Mexican Week on ‘Great British Bake off’ Has Sparked Major Backlash

“Great British Bake Off” is like a televisual glass of warm, honeyed chamomile tea. Usually, the program is a calming force among the sea of blood-soaked medical dramas, reality shows featuring the well-dressed wealthy arguing over trivialities and violently atmospheric Nordic murder mysteries.

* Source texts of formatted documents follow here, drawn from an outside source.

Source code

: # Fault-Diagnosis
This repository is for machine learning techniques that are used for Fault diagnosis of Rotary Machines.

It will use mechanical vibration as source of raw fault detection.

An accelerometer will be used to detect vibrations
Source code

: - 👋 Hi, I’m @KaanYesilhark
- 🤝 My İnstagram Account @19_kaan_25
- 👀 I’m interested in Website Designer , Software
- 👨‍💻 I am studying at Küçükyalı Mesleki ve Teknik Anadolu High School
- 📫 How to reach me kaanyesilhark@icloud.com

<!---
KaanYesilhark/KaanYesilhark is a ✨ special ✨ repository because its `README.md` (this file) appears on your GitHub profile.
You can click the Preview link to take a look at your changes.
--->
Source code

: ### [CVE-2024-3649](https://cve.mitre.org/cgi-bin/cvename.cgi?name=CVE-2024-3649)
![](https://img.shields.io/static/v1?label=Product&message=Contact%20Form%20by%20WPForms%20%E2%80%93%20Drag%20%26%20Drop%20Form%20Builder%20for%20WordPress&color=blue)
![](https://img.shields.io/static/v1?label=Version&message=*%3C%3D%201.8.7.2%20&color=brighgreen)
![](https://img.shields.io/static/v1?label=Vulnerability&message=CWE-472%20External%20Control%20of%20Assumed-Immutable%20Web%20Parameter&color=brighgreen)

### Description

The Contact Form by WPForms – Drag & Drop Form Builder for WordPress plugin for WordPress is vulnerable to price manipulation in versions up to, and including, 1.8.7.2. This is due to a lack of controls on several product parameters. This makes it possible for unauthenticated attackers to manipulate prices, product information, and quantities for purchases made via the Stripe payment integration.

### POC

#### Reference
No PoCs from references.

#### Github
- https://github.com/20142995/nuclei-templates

The keyword here is usually, because on this week’s episode, there is much to be offended by, according to critics on social media.

On Oct. 4, in the latest episode of the 14th season of “Bake Off,” judges Prue Leith and Paul Hollywood welcomed bakers under the tent for what they called “Mexican Week,” where contestants tackled Mexican dishes like pan dulce, tacos and a tres leches cake.

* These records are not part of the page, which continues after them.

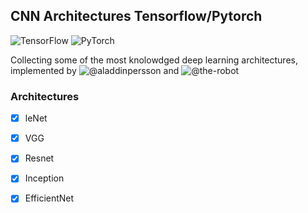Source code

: ## CNN Architectures Tensorflow/Pytorch

![TensorFlow](https://img.shields.io/badge/TensorFlow-%23FF6F00.svg?style=for-the-badge&logo=TensorFlow&logoColor=white)  ![PyTorch](https://img.shields.io/badge/PyTorch-%23EE4C2C.svg?style=for-the-badge&logo=PyTorch&logoColor=white)


Collecting some of the most knolowdged deep learning architectures, implemented by ![@aladdinpersson](https://github.com/aladdinpersson) and ![@the-robot](https://github.com/the-robot)


### Architectures

- [x] leNet
 
- [x] VGG
 
- [x] Resnet

- [x] Inception

- [x] EfficientNet
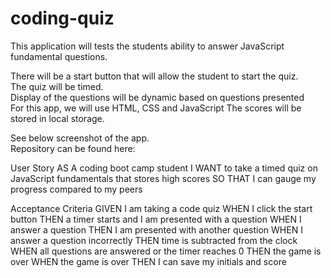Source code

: # coding-quiz

This application will tests the students ability to answer JavaScript fundamental questions.  

There will be a start button that will allow the student to start the quiz.  
The quiz will be timed.  
Display of the questions will be dynamic based on questions presented  
For this app, we will use HTML, CSS and JavaScript
The scores will be stored in local storage.  

See below screenshot of the app.  
Repository can be found here:

User Story
AS A coding boot camp student
I WANT to take a timed quiz on JavaScript fundamentals that stores high scores
SO THAT I can gauge my progress compared to my peers

Acceptance Criteria
GIVEN I am taking a code quiz
WHEN I click the start button
THEN a timer starts and I am presented with a question
WHEN I answer a question
THEN I am presented with another question
WHEN I answer a question incorrectly
THEN time is subtracted from the clock
WHEN all questions are answered or the timer reaches 0
THEN the game is over
WHEN the game is over
THEN I can save my initials and score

Even though the episode hasn’t aired stateside yet — as Netflix releases new episodes of "Bake Off" on Fridays — those on social media were already skeptical when promos for the episode hit Twitter.

Wary of what Leith announced would be “Mexican week,” fans on social media expressed their fear under the tweet that the episode could be insensitive, especially considering there are no guest judges on "Bake Off" with specific Mexican pastry expertise that could judge the week.

“I have never been more nervous for a bake off episode,” said one user on Twitter.

“As a Californian, I look forward to watching with horror and wonder,” said another user on Twitter.

“They better get them conchas and empanadas right…,” remarked another user. (Spoiler alert: They did not.)

For his part, Hollywood had the most knowledge of Mexican food of the presenters that day and as host of Channel 4’s “Paul Hollywood Eats Mexico,” a three-part special where “he explores the character, culture and history of Mexico through its food.” It’s during that special that was filmed in 2022 that he said he had “never heard of pan dulce” and learned to make it … which he then judged in this episode.

When the show actually aired, Twitter user @andyheriaud shared various clips of key moments from the episode that people took issue with, specifically ones where puns and other moments deemed problematic aired between mispronunciations of Spanish terms the presenters could not blame on British accents.

Stereotypes, both visual and verbal were sprinkled throughout the episode like the sugar should have been sprinkled into a flan mexicano or pastel del elote presenters didn’t have the bakers make this week, for some reason.

“Attention USA #GreatBritishBakeOff fans: Mexican week really is THAT bad,” announced @andyheriaud on Twitter, showing a clip of Leith and Hollywood discussing the taco technical challenge for the week, mispronouncing pico de gallo and more.

Among the clips are host Noel Fielding pronouncing “besos” like "Bezos" (as in Jeff's last name), a contestant calling guacamole “glocky-molo,” and Leith saying bakes “look Mexican" because “they’ve got lots of bright colors.”

Additionally, some people took issue with one contestant’s “fiesta cake," which featured a large black mustache, and the use of sombreros, ponchos and maracas throughout the competition.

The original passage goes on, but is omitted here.